The thing that's important to realize is that the market isn't actually set up to funnel inventory to the secondary market, but it does end up functioning that way, largely because teams are so used to their historical sales benchmarks (which are almost entirely tied to season ticket renewals) that it would be a massive risk to carry that inventory themselves and sell them as single-game tickets instead, even if they've identified that some portion of their STH base is comprised of brokers. Add to that the fact that from a marketing standpoint, they're wary of charging some of the highest prices that the market will bear, and what they're left with is a choice to absorb the inventory risk themselves by attempting to box out the brokers, but doing so with limited pricing upside - it ends up being a scenario that many organizations ultimately choose to avoid.

The brokers end up doing the teams a favor by taking the bad games along with the good, taking the PR hit for charging as much for the tickets as the teams themselves should probably be charging (both on the high and low ends), and help the teams stay "sold out" even during lean years, which is a metric that helps keep their sponsorship revenue robust.

Hope that helps.


Thank you, a lot of this makes sense.

What about someone like Billie Eilish who is clearly going to sellout stadiums left and right. Why wouldn't TicketMaster simply jack up the prices 200% owning to her popularity?

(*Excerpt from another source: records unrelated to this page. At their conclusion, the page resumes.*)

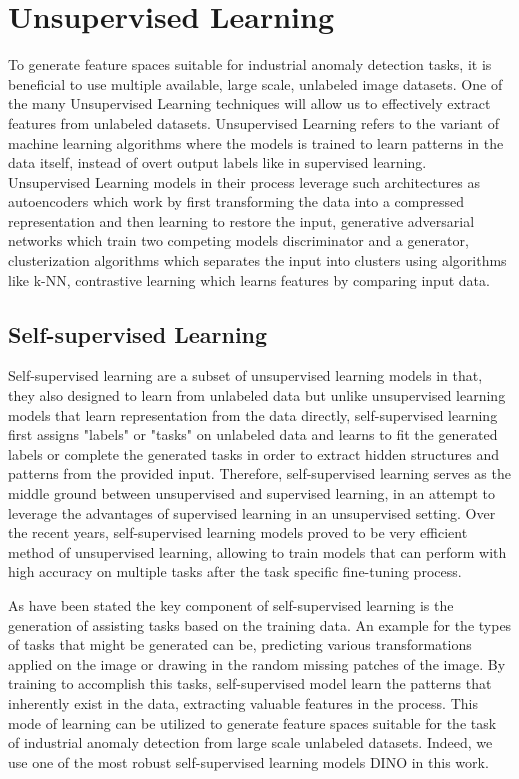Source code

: \section{Unsupervised Learning}
\label{usupervised learning}
To generate feature spaces suitable for industrial anomaly detection tasks, it is beneficial to use multiple available, large scale, unlabeled image datasets. One of the many Unsupervised Learning techniques will allow us to effectively extract features from unlabeled datasets. Unsupervised Learning refers to the variant of machine learning algorithms where the models is trained to learn patterns in the data itself, instead of overt output labels like in supervised learning\cite{unsupervised_survey}. Unsupervised Learning models in their process leverage such architectures as autoencoders which work by first transforming the data into a compressed representation and then learning to restore the input, generative adversarial networks which train two competing models discriminator and a generator, clusterization algorithms which separates the input into clusters using algorithms like k-NN, contrastive learning which learns features by comparing input data\cite{unsupervised_survey}. 

\subsection{Self-supervised Learning}
\label{self-supervised learning}
Self-supervised learning are a subset of unsupervised learning models in that, they also designed to learn from unlabeled data but unlike unsupervised learning models that learn representation from the data directly, self-supervised learning first assigns "labels" or "tasks" on unlabeled data and learns to fit the generated labels or complete the generated tasks in order to extract hidden structures and patterns from the provided input\cite{self_supervised_survey}. Therefore, self-supervised learning serves as the middle ground between unsupervised and supervised learning, in an attempt to leverage the advantages of supervised learning in an unsupervised setting. Over the recent years, self-supervised learning models proved to be very efficient method of unsupervised learning, allowing to train models that can perform with high accuracy on multiple tasks after the task specific fine-tuning process\cite{self_supervised_survey}.

As have been stated the key component of self-supervised learning is the generation of assisting tasks based on the training data\cite{self_supervised_survey}\cite{dino}. An example for the types of tasks that might be generated can be, predicting various transformations applied on the image\cite{dino} or drawing in the random missing patches of the image\cite{self_patch}. By training to accomplish this tasks, self-supervised model learn the patterns that inherently exist in the data, extracting valuable features in the process. This mode of learning can be utilized to generate feature spaces suitable for the task of industrial anomaly detection from large scale unlabeled datasets. Indeed, we use one of the most robust self-supervised learning models DINO\cite{dino} in this work.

It seems like analytics plays into this pretty significantly. I'm surprised a large organization like TM wouldn't want to heavily invest in this area in order to maximize profit.

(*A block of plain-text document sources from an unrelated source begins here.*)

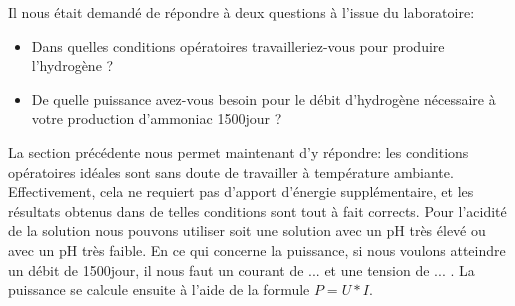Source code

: \documentclass[10pt]{article}
\begin{document}
Il nous était demandé de répondre à deux questions à l'issue du laboratoire:
\begin{itemize}
\item Dans quelles conditions opératoires travailleriez-vous pour produire l’hydrogène ?
\item De quelle puissance avez-vous besoin pour le débit d’hydrogène nécessaire à votre production d’ammoniac \unit{1500}{\tonne \per jour} ? 
\end{itemize}
La section précédente nous permet maintenant d'y répondre: les conditions opératoires idéales sont sans doute
de travailler à température ambiante. Effectivement, cela ne requiert pas d'apport d'énergie supplémentaire, et 
les résultats obtenus dans de telles conditions sont tout à fait corrects. Pour l'acidité de la solution nous pouvons
utiliser soit une solution avec un pH très élevé ou avec un pH très faible. En ce qui concerne la puissance, si nous 
voulons atteindre un débit de \unit{1500}{\tonne \per jour}, il nous faut un courant de ... et une tension de ... . La puissance se calcule ensuite à l'aide de la formule $P = U*I$.
\end{document}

Ticketmaster doesn't set prices in most instances, though there's some cases where they do (notably, for Live Nation owned venues, which is TM's parent company).

The artist and promoter set prices and quite often are very sensitive to fan backlash when ticket prices are seen as "too high" on the primary market, so they artificially keep their prices in a range that they have determined is safer for the optics of that artist's brand. The irony is, they aren't actually saving their fans any money because the secondary market sniffs out any price inefficiency and pounces on it, quickly. So the tickets that can fetch $1k do end up costing the end user that much, but the artist doesn't end up taking the blame (or making the revenue that ends up in arbitrage margins instead).

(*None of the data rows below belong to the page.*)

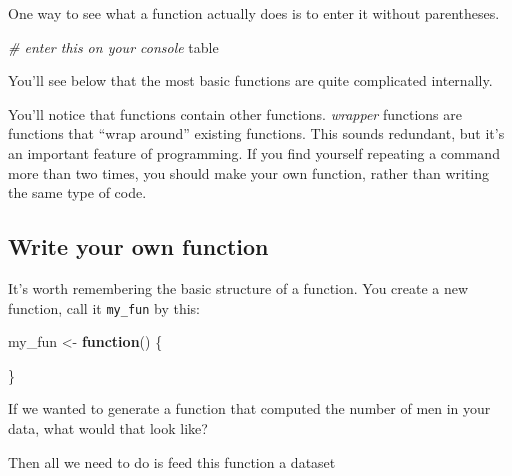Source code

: \documentclass[]{book}
\newenvironment{Shaded}{\begin{snugshade}}{\end{snugshade}}
\newcommand{\KeywordTok}[1]{\textcolor[rgb]{0.13,0.29,0.53}{\textbf{#1}}}
\newcommand{\StringTok}[1]{\textcolor[rgb]{0.31,0.60,0.02}{#1}}
\newcommand{\CommentTok}[1]{\textcolor[rgb]{0.56,0.35,0.01}{\textit{#1}}}
\newcommand{\ControlFlowTok}[1]{\textcolor[rgb]{0.13,0.29,0.53}{\textbf{#1}}}
\newcommand{\OperatorTok}[1]{\textcolor[rgb]{0.81,0.36,0.00}{\textbf{#1}}}
\newcommand{\NormalTok}[1]{#1}
\theoremstyle{definition}
\theoremstyle{definition}
\theoremstyle{definition}
\theoremstyle{remark}
\begin{document}
One way to see what a function actually does is to enter it without
parentheses.

\begin{Shaded}
\begin{Highlighting}[]
\CommentTok{# enter this on your console}
\NormalTok{table}
\end{Highlighting}
\end{Shaded}

You'll see below that the most basic functions are quite complicated
internally.

You'll notice that functions contain other functions. \emph{wrapper}
functions are functions that ``wrap around'' existing functions. This
sounds redundant, but it's an important feature of programming. If you
find yourself repeating a command more than two times, you should make
your own function, rather than writing the same type of code.

\subsection{Write your own function}\label{write-your-own-function}

It's worth remembering the basic structure of a function. You create a
new function, call it \texttt{my\_fun} by this:

\begin{Shaded}
\begin{Highlighting}[]
\NormalTok{my_fun <-}\StringTok{ }\ControlFlowTok{function}\NormalTok{() \{}
  
\NormalTok{\}}
\end{Highlighting}
\end{Shaded}

If we wanted to generate a function that computed the number of men in
your data, what would that look like?

\begin{Shaded}
\end{Shaded}

Then all we need to do is feed this function a dataset
\end{document}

More recently, the trend has been to use a ticket status known as Platinum (which is modeled after Broadway's "premium" ticket designation), which gives the artists a bit more opportunity to capture the true value of the ticket without pricing entire swaths of a venue at a price that most fans can't afford. Their thinking is that if they at least give their fans a chance to buy the tickets at a cheaper price, even if the secondary market ultimately scoops up most of that inventory, they've upheld their end of the artist/fan covenant.